Question-43

Consider the following matrix:

\[\begin{equation*} \begin{bmatrix} 1 & b\\ b & 9 \end{bmatrix} \end{equation*}\]

Under what conditions is this matrix positive semi-definite?

• \(b \in (\infty, -3] \cup [3, \infty)\)
• \(b \in \mathbb{R}\)
• \(b \geq 0\)
• \(b \in [-3, 3]\)

Hint

Characteristic polynomial

Answer

• \(b \in (\infty, -3] \cup [3, \infty)\)
• \(b \in \mathbb{R}\)
• \(b \geq 0\)
• \(b \in [-3, 3]\)

Solution

For the matrix to be positive semi-definite, all its eigenvalues should be non-negative. This happens when \(\displaystyle 9-b^{2} \geqslant 0\Longrightarrow b^{2} \leqslant 9\Longrightarrow b\in [ -3,3]\). In general:

Note

Consider:

\[\begin{equation*} A=\begin{bmatrix} a & b\\ b & c \end{bmatrix} \end{equation*}\]

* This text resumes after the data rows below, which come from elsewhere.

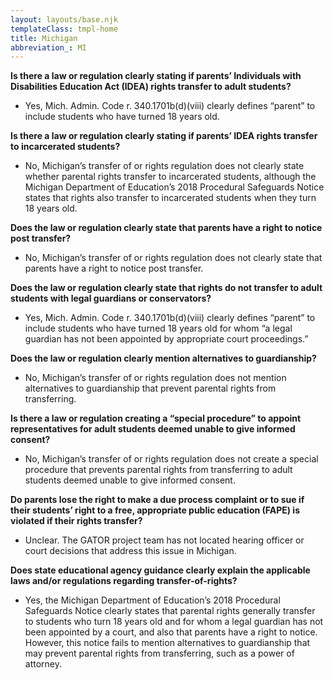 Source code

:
 ```yaml
---
layout: layouts/base.njk
templateClass: tmpl-home
title: Michigan
abbreviation_: MI
---
```


**Is there a law or regulation clearly stating if parents’ Individuals with Disabilities Education Act (IDEA) rights transfer to adult students?**

- Yes, Mich. Admin. Code r. 340.1701b(d)(viii) clearly defines “parent” to include students who have turned 18 years old.

**Is there a law or regulation clearly stating if parents’ IDEA rights transfer to incarcerated students?**

- No, Michigan’s transfer of or rights regulation does not clearly state whether parental rights transfer to incarcerated students, although the Michigan Department of Education’s 2018 Procedural Safeguards Notice states that rights also transfer to incarcerated students when they turn 18 years old.

**Does the law or regulation clearly state that parents have a right to notice post transfer?**

- No, Michigan’s transfer of or rights regulation does not clearly state that parents have a right to notice post transfer.

**Does the law or regulation clearly state that rights do not transfer to adult students with legal guardians or conservators?**

- Yes, Mich. Admin. Code r. 340.1701b(d)(viii) clearly defines “parent” to include students who have turned 18 years old for whom “a legal guardian has not been appointed by appropriate court proceedings.”

**Does the law or regulation clearly mention alternatives to guardianship?**

- No, Michigan’s transfer of or rights regulation does not mention alternatives to guardianship that prevent parental rights from transferring.

**Is there a law or regulation creating a “special procedure” to appoint representatives for adult students deemed unable to give informed consent?**

- No, Michigan’s transfer of or rights regulation does not create a special procedure that prevents parental rights from transferring to adult students deemed unable to give informed consent.

**Do parents lose the right to make a due process complaint or to sue if their students’ right to a free, appropriate public education (FAPE) is violated if their rights transfer?**

- Unclear. The GATOR project team has not located hearing officer or court decisions that address this issue in Michigan.

**Does state educational agency guidance clearly explain the applicable laws and/or regulations regarding transfer-of-rights?**

- Yes, the Michigan Department of Education’s 2018 Procedural Safeguards Notice clearly states that parental rights generally transfer to students who turn 18 years old and for whom a legal guardian has not been appointed by a court, and also that parents have a right to notice. However, this notice fails to mention alternatives to guardianship that may prevent parental rights from transferring, such as a power of attorney.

\(\displaystyle A\) is positive semi-definite if and only if \(\displaystyle a\geqslant 0\) and \(\displaystyle ac-b^{2} \geqslant 0\). This can be derived as follows:

\[\begin{equation*} \begin{aligned} |A-\lambda I| & =( a-\lambda )( c-\lambda ) -b^{2}\\ & =\lambda ^{2} -( a+c) \lambda +ac-b^{2} \end{aligned} \end{equation*}\]

For the roots to be non-negative, their sum and product have to be non-negative:

\[\begin{equation*} a+c\geqslant 0\ \ \ \ \ \text{and} \ \ \ \ \ ac-b^{2} \geqslant 0 \end{equation*}\]

This can happen only if \(\displaystyle a\geqslant 0\) and \(\displaystyle c\geqslant 0\). When clubbed with the second condition, it is enough to have just \(\displaystyle a\geqslant 0\) and \(\displaystyle ac-b^{2} \geqslant 0\).